**Data records:**
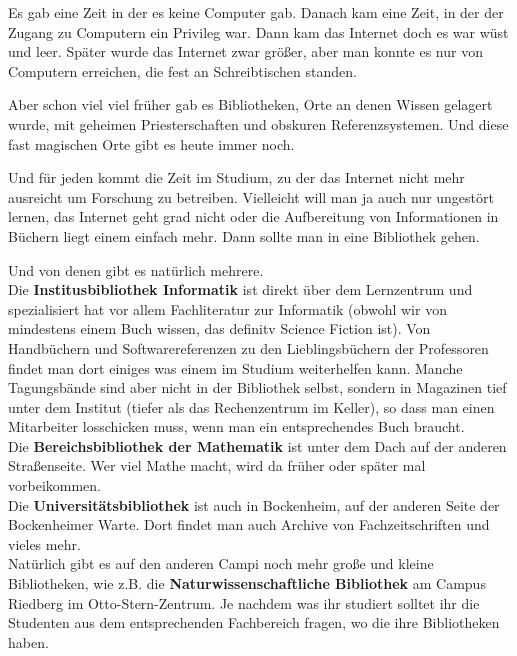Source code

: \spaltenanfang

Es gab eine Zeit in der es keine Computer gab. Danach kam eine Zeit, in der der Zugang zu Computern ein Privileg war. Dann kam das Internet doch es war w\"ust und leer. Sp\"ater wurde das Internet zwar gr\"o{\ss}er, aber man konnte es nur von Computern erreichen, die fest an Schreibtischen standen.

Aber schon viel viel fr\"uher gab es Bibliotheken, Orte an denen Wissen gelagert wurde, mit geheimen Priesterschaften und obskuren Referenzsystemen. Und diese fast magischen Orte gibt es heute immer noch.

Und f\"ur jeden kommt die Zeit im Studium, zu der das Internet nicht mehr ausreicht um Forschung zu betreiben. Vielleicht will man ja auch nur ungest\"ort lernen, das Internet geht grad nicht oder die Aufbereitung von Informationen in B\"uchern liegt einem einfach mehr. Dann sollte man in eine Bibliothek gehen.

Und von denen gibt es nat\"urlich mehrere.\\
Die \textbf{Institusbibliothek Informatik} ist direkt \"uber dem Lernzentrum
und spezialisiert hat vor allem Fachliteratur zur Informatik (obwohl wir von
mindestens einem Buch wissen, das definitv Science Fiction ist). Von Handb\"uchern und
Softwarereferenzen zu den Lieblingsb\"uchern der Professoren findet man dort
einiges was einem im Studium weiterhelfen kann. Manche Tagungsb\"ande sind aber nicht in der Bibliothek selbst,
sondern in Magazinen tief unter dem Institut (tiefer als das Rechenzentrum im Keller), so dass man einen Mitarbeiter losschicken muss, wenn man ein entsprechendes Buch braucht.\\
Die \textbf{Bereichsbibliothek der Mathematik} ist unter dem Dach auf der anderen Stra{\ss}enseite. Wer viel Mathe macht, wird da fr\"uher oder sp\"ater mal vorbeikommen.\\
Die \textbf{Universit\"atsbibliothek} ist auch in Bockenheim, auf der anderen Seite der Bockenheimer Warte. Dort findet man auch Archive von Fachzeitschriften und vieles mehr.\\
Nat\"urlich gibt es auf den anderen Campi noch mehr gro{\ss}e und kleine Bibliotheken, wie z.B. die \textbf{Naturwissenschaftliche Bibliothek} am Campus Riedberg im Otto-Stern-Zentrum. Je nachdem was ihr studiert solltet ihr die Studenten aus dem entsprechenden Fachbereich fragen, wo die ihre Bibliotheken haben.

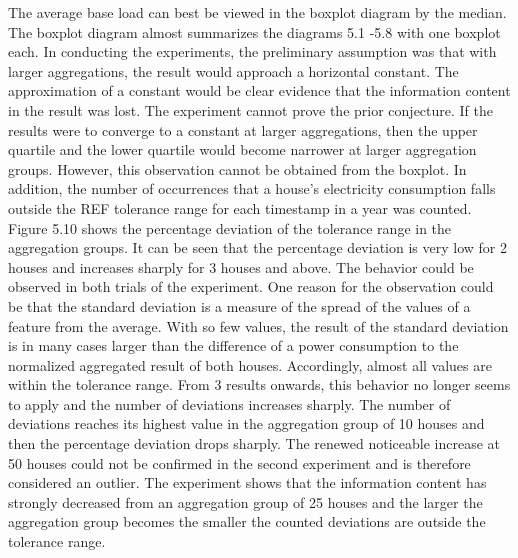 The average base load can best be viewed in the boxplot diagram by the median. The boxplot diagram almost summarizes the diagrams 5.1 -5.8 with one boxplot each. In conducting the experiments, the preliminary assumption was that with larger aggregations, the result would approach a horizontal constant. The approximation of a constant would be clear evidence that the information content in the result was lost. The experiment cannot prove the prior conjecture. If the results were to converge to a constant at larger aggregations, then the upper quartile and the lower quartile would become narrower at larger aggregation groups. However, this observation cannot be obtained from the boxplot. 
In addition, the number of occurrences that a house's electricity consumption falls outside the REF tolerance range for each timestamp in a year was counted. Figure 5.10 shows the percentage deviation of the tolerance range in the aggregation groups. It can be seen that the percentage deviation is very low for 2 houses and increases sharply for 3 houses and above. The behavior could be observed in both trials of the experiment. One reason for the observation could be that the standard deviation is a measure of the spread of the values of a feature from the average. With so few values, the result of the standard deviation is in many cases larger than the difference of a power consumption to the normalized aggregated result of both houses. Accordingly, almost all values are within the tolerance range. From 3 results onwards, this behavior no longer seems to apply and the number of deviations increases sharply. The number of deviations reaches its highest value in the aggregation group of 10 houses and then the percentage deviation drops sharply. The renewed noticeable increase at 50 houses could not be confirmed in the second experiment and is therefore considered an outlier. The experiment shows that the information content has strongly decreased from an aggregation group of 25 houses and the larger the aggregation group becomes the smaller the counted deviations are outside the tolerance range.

**Prompt:** In the material above, tally each line where "oder" appears, and respond with only the tally.

**Response:** 2